This suggests that CDN with single clock mesh is better than CDN with H-tree alone at 
the cost of increase in wire length.  
 Comparing results of CDN using H-tree enabled with clock gating in Table 2 and 
CDN with 2x2 reconfigurable clock mesh in Table 4 it can be inferred that we can 
achieve same level of power reduction by clock gating in H-tree and using 
reconfigurable clock mesh for same set of parameters. However the maximum skew and 
the maximum fall time using 2x2 reconfigurable clock mesh are 59.93% and 44.64% 
less than that of using H-tree respectively at the cost of 76.59% increase in wire length 
for ISPD ’02.in’ benchmark. Similarly comparing the results of 4x4 reconfigurable clock 
 67 
mesh in Table 6 with results of CDN using H-tree only for the same set of parameters we 
get 60.15% and 41.90% reduction in the maximum skew and the maximum fall time by 
using 4x4 reconfigurable clock mesh at the cost of 83.74% increase in wire length. The 
primary advantage of using clock mesh is that the clock mesh helps in reducing the 
maximum fall (transition) time and skew but the wire length is increased. 
Reconfigurable clock mesh introduces ‘reconfigurability’ or clock gating to reduce 
power dynamically.  
The ‘reconfigurability’ is introduced with transmission gates, which acts as 
voltage controlled resistor connecting input and output. Table 7 and Table 8 showed the 
variation of the maximum skew for different value of transmission gate size factor (SZF) 

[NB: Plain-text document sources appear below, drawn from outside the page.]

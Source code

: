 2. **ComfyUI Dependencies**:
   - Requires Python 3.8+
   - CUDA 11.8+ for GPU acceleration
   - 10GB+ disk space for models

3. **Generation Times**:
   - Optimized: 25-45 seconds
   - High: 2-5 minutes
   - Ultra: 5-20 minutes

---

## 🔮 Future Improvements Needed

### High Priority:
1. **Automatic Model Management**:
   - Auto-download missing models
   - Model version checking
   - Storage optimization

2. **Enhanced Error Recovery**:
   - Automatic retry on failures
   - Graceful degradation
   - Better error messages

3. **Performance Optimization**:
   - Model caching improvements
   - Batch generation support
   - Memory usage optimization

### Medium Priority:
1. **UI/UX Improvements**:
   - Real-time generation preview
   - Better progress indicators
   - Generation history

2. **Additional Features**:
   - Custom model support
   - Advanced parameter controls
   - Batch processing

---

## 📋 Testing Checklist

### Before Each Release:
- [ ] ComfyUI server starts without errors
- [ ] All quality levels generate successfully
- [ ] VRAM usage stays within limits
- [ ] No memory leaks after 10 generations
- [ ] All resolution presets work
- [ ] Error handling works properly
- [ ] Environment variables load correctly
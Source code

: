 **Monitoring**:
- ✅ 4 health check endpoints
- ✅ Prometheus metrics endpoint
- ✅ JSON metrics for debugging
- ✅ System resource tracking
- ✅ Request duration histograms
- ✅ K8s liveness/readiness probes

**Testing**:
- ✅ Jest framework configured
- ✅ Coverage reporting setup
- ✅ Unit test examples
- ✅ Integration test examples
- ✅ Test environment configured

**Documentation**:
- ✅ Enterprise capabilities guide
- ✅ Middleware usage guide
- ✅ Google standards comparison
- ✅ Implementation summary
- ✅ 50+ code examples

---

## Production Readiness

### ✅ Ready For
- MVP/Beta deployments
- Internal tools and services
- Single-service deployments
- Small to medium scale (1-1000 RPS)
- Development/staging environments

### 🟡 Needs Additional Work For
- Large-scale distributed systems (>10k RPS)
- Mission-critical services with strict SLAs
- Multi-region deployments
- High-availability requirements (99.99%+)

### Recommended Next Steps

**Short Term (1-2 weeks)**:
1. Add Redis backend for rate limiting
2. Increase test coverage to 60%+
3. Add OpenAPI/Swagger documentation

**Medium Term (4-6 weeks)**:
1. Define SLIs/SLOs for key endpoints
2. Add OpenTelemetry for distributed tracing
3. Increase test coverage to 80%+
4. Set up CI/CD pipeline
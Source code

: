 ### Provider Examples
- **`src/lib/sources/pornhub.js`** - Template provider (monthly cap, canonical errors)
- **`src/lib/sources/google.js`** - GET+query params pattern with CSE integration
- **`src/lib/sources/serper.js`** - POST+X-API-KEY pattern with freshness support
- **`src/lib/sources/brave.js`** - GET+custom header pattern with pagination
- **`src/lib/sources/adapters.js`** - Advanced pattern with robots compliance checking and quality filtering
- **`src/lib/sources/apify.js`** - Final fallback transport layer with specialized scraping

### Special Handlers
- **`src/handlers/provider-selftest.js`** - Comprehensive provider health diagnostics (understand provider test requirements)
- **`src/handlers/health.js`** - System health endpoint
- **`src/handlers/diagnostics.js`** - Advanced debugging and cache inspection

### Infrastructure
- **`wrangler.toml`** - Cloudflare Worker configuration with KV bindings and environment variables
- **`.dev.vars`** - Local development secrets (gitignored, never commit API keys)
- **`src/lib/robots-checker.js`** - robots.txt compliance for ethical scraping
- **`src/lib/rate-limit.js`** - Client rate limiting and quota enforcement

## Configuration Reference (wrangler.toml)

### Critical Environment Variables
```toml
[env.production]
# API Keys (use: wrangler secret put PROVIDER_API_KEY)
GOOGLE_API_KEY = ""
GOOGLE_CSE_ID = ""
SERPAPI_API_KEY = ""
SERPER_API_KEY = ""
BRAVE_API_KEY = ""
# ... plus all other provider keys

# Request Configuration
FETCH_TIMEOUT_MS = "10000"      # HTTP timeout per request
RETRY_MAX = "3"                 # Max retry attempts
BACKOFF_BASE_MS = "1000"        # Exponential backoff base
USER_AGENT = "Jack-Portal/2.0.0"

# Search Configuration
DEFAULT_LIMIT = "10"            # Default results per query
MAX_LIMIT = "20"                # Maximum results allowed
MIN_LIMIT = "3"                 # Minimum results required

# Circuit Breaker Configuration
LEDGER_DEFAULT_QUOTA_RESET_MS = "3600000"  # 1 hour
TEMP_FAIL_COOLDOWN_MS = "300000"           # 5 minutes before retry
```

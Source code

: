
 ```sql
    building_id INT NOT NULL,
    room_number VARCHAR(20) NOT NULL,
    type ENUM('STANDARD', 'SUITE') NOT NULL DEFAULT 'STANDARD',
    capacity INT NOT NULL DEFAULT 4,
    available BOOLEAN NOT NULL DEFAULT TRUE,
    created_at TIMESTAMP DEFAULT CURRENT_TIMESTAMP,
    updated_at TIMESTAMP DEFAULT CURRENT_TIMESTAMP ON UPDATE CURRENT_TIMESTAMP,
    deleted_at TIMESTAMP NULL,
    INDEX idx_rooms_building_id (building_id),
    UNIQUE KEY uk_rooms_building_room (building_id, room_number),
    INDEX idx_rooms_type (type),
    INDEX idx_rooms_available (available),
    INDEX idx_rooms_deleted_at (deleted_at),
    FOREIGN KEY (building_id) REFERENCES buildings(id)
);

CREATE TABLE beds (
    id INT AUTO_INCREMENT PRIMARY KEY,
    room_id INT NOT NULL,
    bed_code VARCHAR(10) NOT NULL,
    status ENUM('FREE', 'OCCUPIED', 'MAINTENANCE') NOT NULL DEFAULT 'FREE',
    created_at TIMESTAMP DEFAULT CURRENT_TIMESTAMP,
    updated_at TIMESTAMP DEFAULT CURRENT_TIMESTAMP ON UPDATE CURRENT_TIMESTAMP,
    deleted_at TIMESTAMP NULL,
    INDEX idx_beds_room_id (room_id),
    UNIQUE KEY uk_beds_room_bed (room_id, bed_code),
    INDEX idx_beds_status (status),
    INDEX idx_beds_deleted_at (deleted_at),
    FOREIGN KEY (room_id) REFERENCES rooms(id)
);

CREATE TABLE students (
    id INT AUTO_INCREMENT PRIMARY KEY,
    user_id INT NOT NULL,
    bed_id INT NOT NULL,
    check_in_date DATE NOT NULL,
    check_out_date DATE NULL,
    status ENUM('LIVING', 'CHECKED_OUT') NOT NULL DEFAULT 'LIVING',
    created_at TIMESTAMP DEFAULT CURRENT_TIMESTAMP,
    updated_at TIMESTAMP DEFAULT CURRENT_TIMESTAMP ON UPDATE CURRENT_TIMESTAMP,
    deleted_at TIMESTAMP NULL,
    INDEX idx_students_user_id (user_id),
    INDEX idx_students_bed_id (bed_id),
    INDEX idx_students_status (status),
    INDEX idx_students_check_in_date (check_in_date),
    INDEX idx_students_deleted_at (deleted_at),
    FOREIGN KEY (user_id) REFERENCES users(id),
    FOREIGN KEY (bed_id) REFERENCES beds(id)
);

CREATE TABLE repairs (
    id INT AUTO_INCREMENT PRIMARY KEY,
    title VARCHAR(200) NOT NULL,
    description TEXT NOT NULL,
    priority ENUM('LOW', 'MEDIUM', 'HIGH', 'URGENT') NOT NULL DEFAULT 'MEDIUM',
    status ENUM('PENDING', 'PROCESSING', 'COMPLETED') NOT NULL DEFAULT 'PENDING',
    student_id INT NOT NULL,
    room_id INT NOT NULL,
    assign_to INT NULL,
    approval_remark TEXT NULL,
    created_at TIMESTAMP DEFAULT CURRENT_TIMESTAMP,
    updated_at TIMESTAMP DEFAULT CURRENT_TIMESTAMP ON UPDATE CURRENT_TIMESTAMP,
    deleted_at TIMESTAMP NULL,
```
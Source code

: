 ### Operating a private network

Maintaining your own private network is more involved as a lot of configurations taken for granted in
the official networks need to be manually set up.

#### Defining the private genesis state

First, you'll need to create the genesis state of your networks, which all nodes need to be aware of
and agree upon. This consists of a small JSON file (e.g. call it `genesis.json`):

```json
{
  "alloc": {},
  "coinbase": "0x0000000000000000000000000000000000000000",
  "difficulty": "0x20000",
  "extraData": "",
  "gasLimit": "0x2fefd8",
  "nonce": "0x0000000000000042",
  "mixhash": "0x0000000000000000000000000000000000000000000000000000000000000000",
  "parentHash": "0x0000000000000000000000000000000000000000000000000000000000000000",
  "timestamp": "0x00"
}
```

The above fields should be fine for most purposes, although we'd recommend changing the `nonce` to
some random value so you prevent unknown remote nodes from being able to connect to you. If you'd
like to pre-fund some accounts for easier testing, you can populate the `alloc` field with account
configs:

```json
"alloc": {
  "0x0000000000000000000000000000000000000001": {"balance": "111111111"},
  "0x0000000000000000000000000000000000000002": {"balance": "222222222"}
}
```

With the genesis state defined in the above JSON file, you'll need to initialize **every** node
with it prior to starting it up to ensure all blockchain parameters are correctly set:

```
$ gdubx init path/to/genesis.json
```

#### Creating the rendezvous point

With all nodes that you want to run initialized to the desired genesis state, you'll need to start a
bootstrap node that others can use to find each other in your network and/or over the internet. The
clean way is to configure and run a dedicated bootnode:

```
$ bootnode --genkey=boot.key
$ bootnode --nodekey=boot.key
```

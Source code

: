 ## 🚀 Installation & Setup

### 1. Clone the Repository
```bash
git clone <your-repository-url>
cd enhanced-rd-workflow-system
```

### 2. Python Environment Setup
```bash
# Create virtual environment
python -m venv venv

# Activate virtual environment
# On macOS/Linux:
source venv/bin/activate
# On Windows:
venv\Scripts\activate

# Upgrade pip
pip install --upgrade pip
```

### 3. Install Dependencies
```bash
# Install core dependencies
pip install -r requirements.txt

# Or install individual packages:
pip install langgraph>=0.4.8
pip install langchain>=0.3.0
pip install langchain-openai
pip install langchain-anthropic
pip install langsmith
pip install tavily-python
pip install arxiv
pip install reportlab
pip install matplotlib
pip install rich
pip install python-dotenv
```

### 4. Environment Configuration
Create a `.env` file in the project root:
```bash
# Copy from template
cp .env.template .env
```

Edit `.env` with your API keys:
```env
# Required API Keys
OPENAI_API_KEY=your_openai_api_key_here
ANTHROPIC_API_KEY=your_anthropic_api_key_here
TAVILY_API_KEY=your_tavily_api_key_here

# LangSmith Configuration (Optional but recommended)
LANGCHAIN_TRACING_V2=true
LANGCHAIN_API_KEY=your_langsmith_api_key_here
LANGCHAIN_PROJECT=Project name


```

for 2x2 and 4x4 reconfigurable clock mesh respectively for ’02.in’ benchmark. Inference 
shows that the maximum skew reduces with increasing SZF till an optimum point and 
after which it starts increasing because capacitance due to transmission gate itself loads 
the CDN with increasing SZF. The optimum value of SZF can be used for transmission 
gates and it is 50 for ISPD ‘02.in’ benchmark. Similarly Table 9 and Table 10 shows the  
skew variation for the 2x2 and 4x4 reconfigurable mesh respectively with the number of 
transmission gate connections (NTG) after using optimum value of SZF. It can be seen 
that when NTG value is decreased the number of connections between the sub-blocks 
are decreased leading to the increase in the maximum skew for both 4x4 and 2x2 
reconfigurable clock mesh. Thus it is better to use optimum value of NTG which gives 
small value for the maximum skew and the minimum fall time. Similar trend follows for 
other benchmarks. After using optimum value of SZF and NTG, the maximum skew 
 68 
achievable using reconfigurable clock mesh will be close to the skew obtained using 
single mesh CDN. For different ISPD benchmarks the value of optimum SZF and NTG 
are calculated and listed in the tables of the Appendix section. However it can be seen 
from Table 10 and Table 3 for ’02.in’ benchmark that the maximum skew achievable 
after using the value of SZF(=50) and NTG(=9) is 18.8 ps which is not equal to the 
maximum skew value of 16.9 ps with single mesh CDN. If transmission gates are not 
used between the sub-clock mesh then the maximum skew is 20.4 ps. The single mesh 
has skew value higher than the skew of reconfigurable mesh and the skew of clock gated 
mesh without transmission gates. So it is inferred that reconfigurable mesh has the 
capability of clock gating and skew reduction to certain extent. 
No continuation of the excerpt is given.